* **EXERCISE REQUIREMENTS**
Output all of the data exactly as it appears, but leave out any pictures it contains.

Plain-text document sources:

++++++++

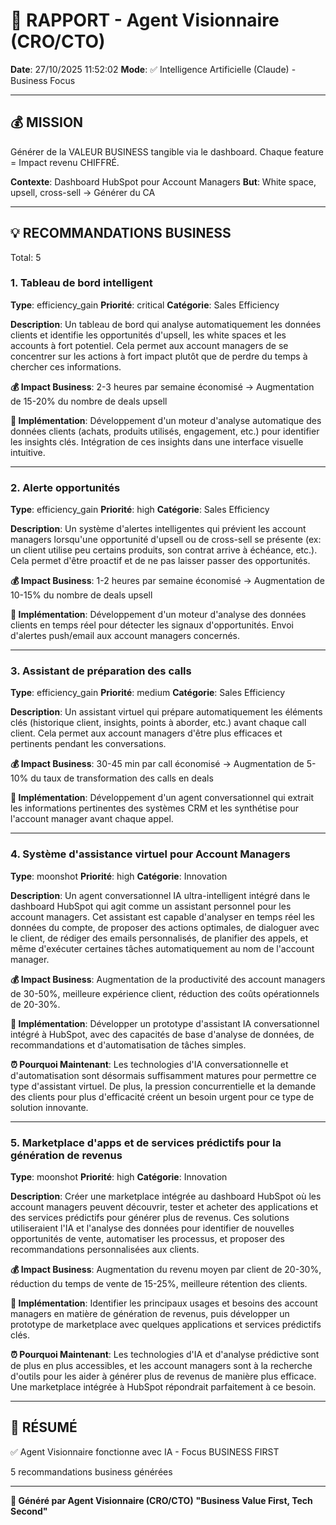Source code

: # 🚀 RAPPORT - Agent Visionnaire (CRO/CTO)

**Date**: 27/10/2025 11:52:02
**Mode**: ✅ Intelligence Artificielle (Claude) - Business Focus

---

## 💰 MISSION

Générer de la VALEUR BUSINESS tangible via le dashboard.
Chaque feature = Impact revenu CHIFFRÉ.

**Contexte**: Dashboard HubSpot pour Account Managers
**But**: White space, upsell, cross-sell → Générer du CA

---

## 💡 RECOMMANDATIONS BUSINESS

Total: 5


### 1. Tableau de bord intelligent

**Type**: efficiency_gain
**Priorité**: critical
**Catégorie**: Sales Efficiency

**Description**: Un tableau de bord qui analyse automatiquement les données clients et identifie les opportunités d'upsell, les white spaces et les accounts à fort potentiel. Cela permet aux account managers de se concentrer sur les actions à fort impact plutôt que de perdre du temps à chercher ces informations.

**💰 Impact Business**: 2-3 heures par semaine économisé → Augmentation de 15-20% du nombre de deals upsell





**🔧 Implémentation**: Développement d'un moteur d'analyse automatique des données clients (achats, produits utilisés, engagement, etc.) pour identifier les insights clés. Intégration de ces insights dans une interface visuelle intuitive.



---

### 2. Alerte opportunités

**Type**: efficiency_gain
**Priorité**: high
**Catégorie**: Sales Efficiency

**Description**: Un système d'alertes intelligentes qui prévient les account managers lorsqu'une opportunité d'upsell ou de cross-sell se présente (ex: un client utilise peu certains produits, son contrat arrive à échéance, etc.). Cela permet d'être proactif et de ne pas laisser passer des opportunités.

**💰 Impact Business**: 1-2 heures par semaine économisé → Augmentation de 10-15% du nombre de deals upsell





**🔧 Implémentation**: Développement d'un moteur d'analyse des données clients en temps réel pour détecter les signaux d'opportunités. Envoi d'alertes push/email aux account managers concernés.



---

### 3. Assistant de préparation des calls

**Type**: efficiency_gain
**Priorité**: medium
**Catégorie**: Sales Efficiency

**Description**: Un assistant virtuel qui prépare automatiquement les éléments clés (historique client, insights, points à aborder, etc.) avant chaque call client. Cela permet aux account managers d'être plus efficaces et pertinents pendant les conversations.

**💰 Impact Business**: 30-45 min par call économisé → Augmentation de 5-10% du taux de transformation des calls en deals





**🔧 Implémentation**: Développement d'un agent conversationnel qui extrait les informations pertinentes des systèmes CRM et les synthétise pour l'account manager avant chaque appel.



---

### 4. Système d'assistance virtuel pour Account Managers

**Type**: moonshot
**Priorité**: high
**Catégorie**: Innovation

**Description**: Un agent conversationnel IA ultra-intelligent intégré dans le dashboard HubSpot qui agit comme un assistant personnel pour les account managers. Cet assistant est capable d'analyser en temps réel les données du compte, de proposer des actions optimales, de dialoguer avec le client, de rédiger des emails personnalisés, de planifier des appels, et même d'exécuter certaines tâches automatiquement au nom de l'account manager.

**💰 Impact Business**: Augmentation de la productivité des account managers de 30-50%, meilleure expérience client, réduction des coûts opérationnels de 20-30%.





**🔧 Implémentation**: Développer un prototype d'assistant IA conversationnel intégré à HubSpot, avec des capacités de base d'analyse de données, de recommandations et d'automatisation de tâches simples.

**⏰ Pourquoi Maintenant**: Les technologies d'IA conversationnelle et d'automatisation sont désormais suffisamment matures pour permettre ce type d'assistant virtuel. De plus, la pression concurrentielle et la demande des clients pour plus d'efficacité créent un besoin urgent pour ce type de solution innovante.

---

### 5. Marketplace d'apps et de services prédictifs pour la génération de revenus

**Type**: moonshot
**Priorité**: high
**Catégorie**: Innovation

**Description**: Créer une marketplace intégrée au dashboard HubSpot où les account managers peuvent découvrir, tester et acheter des applications et des services prédictifs pour générer plus de revenus. Ces solutions utiliseraient l'IA et l'analyse des données pour identifier de nouvelles opportunités de vente, automatiser les processus, et proposer des recommandations personnalisées aux clients.

**💰 Impact Business**: Augmentation du revenu moyen par client de 20-30%, réduction du temps de vente de 15-25%, meilleure rétention des clients.





**🔧 Implémentation**: Identifier les principaux usages et besoins des account managers en matière de génération de revenus, puis développer un prototype de marketplace avec quelques applications et services prédictifs clés.

**⏰ Pourquoi Maintenant**: Les technologies d'IA et d'analyse prédictive sont de plus en plus accessibles, et les account managers sont à la recherche d'outils pour les aider à générer plus de revenus de manière plus efficace. Une marketplace intégrée à HubSpot répondrait parfaitement à ce besoin.


---

## 🎯 RÉSUMÉ

✅ Agent Visionnaire fonctionne avec IA - Focus BUSINESS FIRST

5 recommandations business générées

---

**🤖 Généré par Agent Visionnaire (CRO/CTO)**
**"Business Value First, Tech Second"**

++++++++

* **OUTPUT**
Source code

: # 🚀 RAPPORT - Agent Visionnaire (CRO/CTO)

**Date**: 27/10/2025 11:52:02
**Mode**: ✅ Intelligence Artificielle (Claude) - Business Focus

---

## 💰 MISSION

Générer de la VALEUR BUSINESS tangible via le dashboard.
Chaque feature = Impact revenu CHIFFRÉ.

**Contexte**: Dashboard HubSpot pour Account Managers
**But**: White space, upsell, cross-sell → Générer du CA

---

## 💡 RECOMMANDATIONS BUSINESS

Total: 5


### 1. Tableau de bord intelligent

**Type**: efficiency_gain
**Priorité**: critical
**Catégorie**: Sales Efficiency

**Description**: Un tableau de bord qui analyse automatiquement les données clients et identifie les opportunités d'upsell, les white spaces et les accounts à fort potentiel. Cela permet aux account managers de se concentrer sur les actions à fort impact plutôt que de perdre du temps à chercher ces informations.

**💰 Impact Business**: 2-3 heures par semaine économisé → Augmentation de 15-20% du nombre de deals upsell





**🔧 Implémentation**: Développement d'un moteur d'analyse automatique des données clients (achats, produits utilisés, engagement, etc.) pour identifier les insights clés. Intégration de ces insights dans une interface visuelle intuitive.



---

### 2. Alerte opportunités

**Type**: efficiency_gain
**Priorité**: high
**Catégorie**: Sales Efficiency

**Description**: Un système d'alertes intelligentes qui prévient les account managers lorsqu'une opportunité d'upsell ou de cross-sell se présente (ex: un client utilise peu certains produits, son contrat arrive à échéance, etc.). Cela permet d'être proactif et de ne pas laisser passer des opportunités.

**💰 Impact Business**: 1-2 heures par semaine économisé → Augmentation de 10-15% du nombre de deals upsell





**🔧 Implémentation**: Développement d'un moteur d'analyse des données clients en temps réel pour détecter les signaux d'opportunités. Envoi d'alertes push/email aux account managers concernés.



---

### 3. Assistant de préparation des calls

**Type**: efficiency_gain
**Priorité**: medium
**Catégorie**: Sales Efficiency

**Description**: Un assistant virtuel qui prépare automatiquement les éléments clés (historique client, insights, points à aborder, etc.) avant chaque call client. Cela permet aux account managers d'être plus efficaces et pertinents pendant les conversations.

**💰 Impact Business**: 30-45 min par call économisé → Augmentation de 5-10% du taux de transformation des calls en deals





**🔧 Implémentation**: Développement d'un agent conversationnel qui extrait les informations pertinentes des systèmes CRM et les synthétise pour l'account manager avant chaque appel.



---

### 4. Système d'assistance virtuel pour Account Managers

**Type**: moonshot
**Priorité**: high
**Catégorie**: Innovation

**Description**: Un agent conversationnel IA ultra-intelligent intégré dans le dashboard HubSpot qui agit comme un assistant personnel pour les account managers. Cet assistant est capable d'analyser en temps réel les données du compte, de proposer des actions optimales, de dialoguer avec le client, de rédiger des emails personnalisés, de planifier des appels, et même d'exécuter certaines tâches automatiquement au nom de l'account manager.

**💰 Impact Business**: Augmentation de la productivité des account managers de 30-50%, meilleure expérience client, réduction des coûts opérationnels de 20-30%.





**🔧 Implémentation**: Développer un prototype d'assistant IA conversationnel intégré à HubSpot, avec des capacités de base d'analyse de données, de recommandations et d'automatisation de tâches simples.

**⏰ Pourquoi Maintenant**: Les technologies d'IA conversationnelle et d'automatisation sont désormais suffisamment matures pour permettre ce type d'assistant virtuel. De plus, la pression concurrentielle et la demande des clients pour plus d'efficacité créent un besoin urgent pour ce type de solution innovante.

---

### 5. Marketplace d'apps et de services prédictifs pour la génération de revenus

**Type**: moonshot
**Priorité**: high
**Catégorie**: Innovation

**Description**: Créer une marketplace intégrée au dashboard HubSpot où les account managers peuvent découvrir, tester et acheter des applications et des services prédictifs pour générer plus de revenus. Ces solutions utiliseraient l'IA et l'analyse des données pour identifier de nouvelles opportunités de vente, automatiser les processus, et proposer des recommandations personnalisées aux clients.

**💰 Impact Business**: Augmentation du revenu moyen par client de 20-30%, réduction du temps de vente de 15-25%, meilleure rétention des clients.





**🔧 Implémentation**: Identifier les principaux usages et besoins des account managers en matière de génération de revenus, puis développer un prototype de marketplace avec quelques applications et services prédictifs clés.

**⏰ Pourquoi Maintenant**: Les technologies d'IA et d'analyse prédictive sont de plus en plus accessibles, et les account managers sont à la recherche d'outils pour les aider à générer plus de revenus de manière plus efficace. Une marketplace intégrée à HubSpot répondrait parfaitement à ce besoin.


---

## 🎯 RÉSUMÉ

✅ Agent Visionnaire fonctionne avec IA - Focus BUSINESS FIRST

5 recommandations business générées

---

**🤖 Généré par Agent Visionnaire (CRO/CTO)**
**"Business Value First, Tech Second"**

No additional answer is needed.